Six Geese A-Slaying
Page 9
Deputy Sammy came over to talk to me.
“The chief wants to know if you have any trash bags we can borrow,” he asked. “We don’t have any evidence bags large enough to hold the goose suits.”
“There’s a whole case of them right inside the barn,” I said. “The Boy Scouts were going to use them in their post-parade cleanup.”
“Thanks,” he said.
And speaking of the Boy Scouts, if Chief Burke was going to confiscate all the goose suits and perhaps detain all the SPOOR members for questioning, perhaps I should find them and see if they really were prepared enough to fill in as the six geese a-laying.
Though why should they have to? An idea occurred to me, and I followed Sammy out to the barn.
“The trash bags are over there,” I said, pointing to the corner where they were stored. Rather unnecessarily, since Sammy had already spotted the giant box with TRASH BAGS printed on it in two-inch letters.
“A school bus will be fine,” the chief was saying into his cell phone. “How soon can you get it here?”
“A school bus?” I echoed.
“He’s taking us to town to be interrogated,” Ms. Ellie said.
“Interviewed,” the chief said. “Okay, we have thirty-seven SPOOR members here. Is that all of you?”
“Thirty-eight counting Mrs. Markland,” several geese chimed in.
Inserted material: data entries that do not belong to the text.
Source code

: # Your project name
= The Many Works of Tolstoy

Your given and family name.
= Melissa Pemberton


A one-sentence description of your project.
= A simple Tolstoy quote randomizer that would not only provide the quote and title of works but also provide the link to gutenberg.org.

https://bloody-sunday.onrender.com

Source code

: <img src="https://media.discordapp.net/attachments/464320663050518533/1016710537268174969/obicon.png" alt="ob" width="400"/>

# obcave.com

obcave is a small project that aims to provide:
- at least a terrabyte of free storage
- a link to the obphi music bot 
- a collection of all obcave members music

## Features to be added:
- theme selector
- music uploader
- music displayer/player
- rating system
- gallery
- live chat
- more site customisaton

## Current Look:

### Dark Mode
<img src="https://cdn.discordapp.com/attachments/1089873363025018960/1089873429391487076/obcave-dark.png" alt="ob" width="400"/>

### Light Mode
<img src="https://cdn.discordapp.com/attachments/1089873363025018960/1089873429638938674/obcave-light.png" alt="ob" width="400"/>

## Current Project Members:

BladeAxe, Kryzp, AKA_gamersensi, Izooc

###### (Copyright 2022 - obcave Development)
The chief scowled at his officers.
“And where is this Mrs. Markland?” he asked.
“Since I wasn’t her pastor, I couldn’t tell you,” Ms. Ellie said. “But I can assure you she wasn’t here murdering Mr. Doleson.”
The chief blinked.
“That’s the late Mrs. Markland,” I put in.
“She’s dead, then?” the chief asked.
“As a doornail,” Ms. Ellie said.
“ ‘I might have been inclined, myself, to regard a coffin-nail as the deadest piece of ironmongery in the trade,’ ” I quoted.
The chief and Ms. Ellie both turned to frown at me.
“Sorry, total Dickens immersion,” I said. “Just ignore it.”
“We’ve found the trash bags, thank you,” the chief said. “I’ll let you know if we need anything else.”
Coming from him, it was a relatively subtle dismissal.
“Great,” I said. “But I need something from you.”
“What?”
“Six geese,” I said.
“The geese are all—”
“Only six,” I said. “Look, you can’t possibly talk to all thirty-seven at once. Why not take thirty-one of them to town in your school bus, and let the remaining six take themselves there by marching in the parade?”
“The costumes are evidence.”
“We’ve got more costumes,” one of the geese said.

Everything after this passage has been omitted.